There are five orders of ice cream. Each ice cream order has a distinct cone, distinct ice cream flavor, and distinct topping. I have to put on a cone before I can put on ice cream, and I have to put on ice cream before I can put on the topping. I can arrange the orders multiple ways. For example, I can put out all three cones, then put on the ice cream then the toppings. Or I can just build each individual order up one by one. How many sequences can I fulfill the 5 orders? (I can only do 1 action at a time)
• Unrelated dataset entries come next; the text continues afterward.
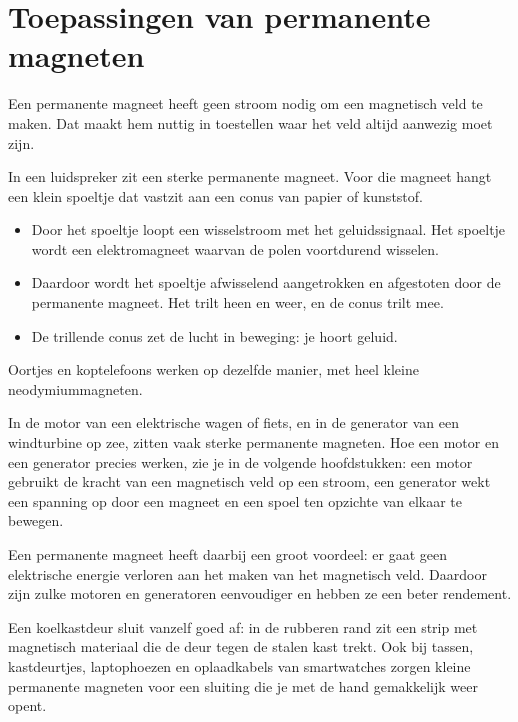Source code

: \documentclass{ximera}
\begin{document}
\section{Toepassingen van permanente magneten}\label{sec:toepassingen-permanente-magneet}
Een permanente magneet heeft geen stroom nodig om een magnetisch veld te maken. Dat maakt hem nuttig in toestellen waar het veld altijd aanwezig moet zijn.

\begin{example}[expandable=true,title={Extra: luidspreker en oortjes}]\nl
    In een luidspreker zit een sterke permanente magneet. Voor die magneet hangt een klein spoeltje dat vastzit aan een conus van papier of kunststof.
    \begin{itemize}
        \item Door het spoeltje loopt een wisselstroom met het geluidssignaal. Het spoeltje wordt een elektromagneet waarvan de polen voortdurend wisselen.
        \item Daardoor wordt het spoeltje afwisselend aangetrokken en afgestoten door de permanente magneet. Het trilt heen en weer, en de conus trilt mee.
        \item De trillende conus zet de lucht in beweging: je hoort geluid.
    \end{itemize}
    Oortjes en koptelefoons werken op dezelfde manier, met heel kleine neodymiummagneten.
\end{example}

\begin{example}[expandable=true,title={Extra: elektromotor en generator}]\nl
    In de motor van een elektrische wagen of fiets, en in de generator van een windturbine op zee, zitten vaak sterke permanente magneten. Hoe een motor en een generator precies werken, zie je in de volgende hoofdstukken: een motor gebruikt de kracht van een magnetisch veld op een stroom, een generator wekt een spanning op door een magneet en een spoel ten opzichte van elkaar te bewegen.

    Een permanente magneet heeft daarbij een groot voordeel: er gaat geen elektrische energie verloren aan het maken van het magnetisch veld. Daardoor zijn zulke motoren en generatoren eenvoudiger en hebben ze een beter rendement.
\end{example}

\begin{example}[expandable=true,title={Extra: magneetsluitingen}]\nl
    Een koelkastdeur sluit vanzelf goed af: in de rubberen rand zit een strip met magnetisch materiaal die de deur tegen de stalen kast trekt. Ook bij tassen, kastdeurtjes, laptophoezen en oplaadkabels van smartwatches zorgen kleine permanente magneten voor een sluiting die je met de hand gemakkelijk weer opent.
\end{example}
\end{document}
So my thoughts are: I have 5 options in the beginning (since there are 5 distinct cones) (So 5 choose 1), then when I choose a cone, I can put on that specific cone's ice cream, or put up another cone. So there are another 5 options. But I'm stuck on what to do from here.
Best Answer
So we can think your question like this: we can choose a incomplete order, then build the next item to be put on the order, then choose a incomplete order, then build the next item to be put on the order, etc.
So as there are $5$ orders, we can number them $1, 2, 3, 4, 5$. Then we have $3$ $1$'s, $3$ $2$'s $3$ $3$'s $3$ $4$'s and $3$ $5$'s. Then we have $\frac{(3\times5)!}{{3!}^5}=168168000$ ways. That is a lot!